Firing usually denotes termination for cause - in this case that would be a stretch and certainly challengable (for unemployment benefits).

More likely, the employer could just do a workforce reduction and lay off whoever they wanted.

Do you watch parks and recerations. I am watching it on Netflix now and there is an episode where {SPOILER ALERT} Amy Poehler is running for city council in a city where the single largest employer is a candy company owned by the father of Amy Poehler’s political opponent in the city council race.

The candy company says it will be forced to relocate out of the city if their preferred candidate loses. Thats not an economic prediction and neither is a lot of the stuff employers are saying.

How do you know it wouldn’t be an economic prediction, and who is in a position to decide that? “Economic prediction” doesn’t mean that you get 90% of the economists (or whatever) to agree with you. It can be an opinion. A political opinion about an economic event.
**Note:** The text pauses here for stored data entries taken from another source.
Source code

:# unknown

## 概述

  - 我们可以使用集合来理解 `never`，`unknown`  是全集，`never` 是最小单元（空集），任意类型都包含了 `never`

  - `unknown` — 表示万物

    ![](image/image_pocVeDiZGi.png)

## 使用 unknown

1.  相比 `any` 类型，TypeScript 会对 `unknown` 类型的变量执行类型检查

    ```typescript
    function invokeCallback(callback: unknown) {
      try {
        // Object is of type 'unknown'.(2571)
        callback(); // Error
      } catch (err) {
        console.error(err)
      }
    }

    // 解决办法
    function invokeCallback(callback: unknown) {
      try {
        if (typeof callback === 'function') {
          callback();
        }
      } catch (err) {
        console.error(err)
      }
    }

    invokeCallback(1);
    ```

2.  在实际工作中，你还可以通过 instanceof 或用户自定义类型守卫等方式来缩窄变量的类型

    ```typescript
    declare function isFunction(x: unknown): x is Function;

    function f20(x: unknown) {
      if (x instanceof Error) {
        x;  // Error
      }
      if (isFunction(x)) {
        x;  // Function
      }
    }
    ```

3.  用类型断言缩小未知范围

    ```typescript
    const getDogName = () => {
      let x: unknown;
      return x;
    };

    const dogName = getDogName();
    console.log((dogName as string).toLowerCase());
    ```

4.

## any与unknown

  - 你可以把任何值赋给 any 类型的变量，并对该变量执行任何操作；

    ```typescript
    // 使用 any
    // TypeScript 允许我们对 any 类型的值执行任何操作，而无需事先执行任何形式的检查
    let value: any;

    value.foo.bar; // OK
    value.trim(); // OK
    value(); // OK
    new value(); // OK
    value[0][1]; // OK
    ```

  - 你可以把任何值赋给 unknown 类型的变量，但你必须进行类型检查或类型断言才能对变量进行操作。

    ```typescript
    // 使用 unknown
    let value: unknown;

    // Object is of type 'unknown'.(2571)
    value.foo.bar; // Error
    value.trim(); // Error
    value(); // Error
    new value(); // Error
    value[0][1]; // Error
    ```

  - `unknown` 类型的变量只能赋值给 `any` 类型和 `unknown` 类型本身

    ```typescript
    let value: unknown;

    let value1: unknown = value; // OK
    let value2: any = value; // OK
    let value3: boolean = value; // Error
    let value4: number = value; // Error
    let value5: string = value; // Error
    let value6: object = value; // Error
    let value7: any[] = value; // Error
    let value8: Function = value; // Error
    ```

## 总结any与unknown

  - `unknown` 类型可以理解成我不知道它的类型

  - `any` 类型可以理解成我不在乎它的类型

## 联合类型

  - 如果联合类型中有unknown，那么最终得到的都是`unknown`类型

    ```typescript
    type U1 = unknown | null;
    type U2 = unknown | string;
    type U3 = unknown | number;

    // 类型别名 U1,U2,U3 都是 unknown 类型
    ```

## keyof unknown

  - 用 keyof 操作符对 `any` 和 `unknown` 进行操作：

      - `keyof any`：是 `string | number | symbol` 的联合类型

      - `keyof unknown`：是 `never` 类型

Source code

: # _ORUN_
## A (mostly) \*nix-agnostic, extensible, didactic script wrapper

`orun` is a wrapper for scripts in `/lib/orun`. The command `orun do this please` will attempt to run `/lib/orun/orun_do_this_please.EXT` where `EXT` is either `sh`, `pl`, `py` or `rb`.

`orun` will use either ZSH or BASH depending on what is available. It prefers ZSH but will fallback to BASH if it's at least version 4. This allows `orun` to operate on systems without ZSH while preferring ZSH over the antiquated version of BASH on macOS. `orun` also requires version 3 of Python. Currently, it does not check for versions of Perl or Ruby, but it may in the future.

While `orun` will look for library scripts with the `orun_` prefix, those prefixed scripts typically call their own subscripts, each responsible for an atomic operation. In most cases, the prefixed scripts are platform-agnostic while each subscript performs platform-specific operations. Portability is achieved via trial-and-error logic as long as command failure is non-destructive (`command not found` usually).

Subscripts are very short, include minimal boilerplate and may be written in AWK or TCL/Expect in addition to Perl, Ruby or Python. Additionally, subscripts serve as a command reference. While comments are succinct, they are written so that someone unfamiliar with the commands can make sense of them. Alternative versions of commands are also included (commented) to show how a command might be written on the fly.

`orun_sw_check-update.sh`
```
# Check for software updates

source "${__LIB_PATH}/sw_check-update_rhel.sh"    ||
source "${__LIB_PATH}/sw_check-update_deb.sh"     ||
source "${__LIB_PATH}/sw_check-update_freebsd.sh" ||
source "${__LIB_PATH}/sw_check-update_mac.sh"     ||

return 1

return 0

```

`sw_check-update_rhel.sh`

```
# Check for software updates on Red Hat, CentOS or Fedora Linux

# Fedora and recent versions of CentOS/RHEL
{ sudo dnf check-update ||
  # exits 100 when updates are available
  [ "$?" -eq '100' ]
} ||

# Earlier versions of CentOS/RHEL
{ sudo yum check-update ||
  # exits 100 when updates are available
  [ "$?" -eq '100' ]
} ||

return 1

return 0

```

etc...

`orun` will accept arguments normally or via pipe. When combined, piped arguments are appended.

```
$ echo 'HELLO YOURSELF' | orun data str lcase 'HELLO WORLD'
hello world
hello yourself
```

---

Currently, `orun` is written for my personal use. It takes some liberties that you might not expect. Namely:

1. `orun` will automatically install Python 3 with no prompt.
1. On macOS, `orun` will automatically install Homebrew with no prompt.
Sorry, that’s political speech. If you don’t like it, you are free to refute it in the public sphere. That’s how free speech works.

If you guys don’t fail your tests (curved grading) I’ll get my pals to make sure you’re not allowed back into the classroom.

Because the show expressly says that it is not an economic prediction but a threat.

If you want to call it political speech, then fine but its not an economic prediction. I call it bullshit and about as based in reality as the in-person fraudulent voter that the voter ID laws are supposed to dissuade.

OK, you’ve convince me that we should not allow Free Speech on fictional TV shows.

Shall we move on to real life now?

The “economic predictions” made by these employers are also bullshit. Its threatening group punishment.

I think an employer can say what he likes and can fire anyone they want but its not just a simple exercise of free speech, its more than that.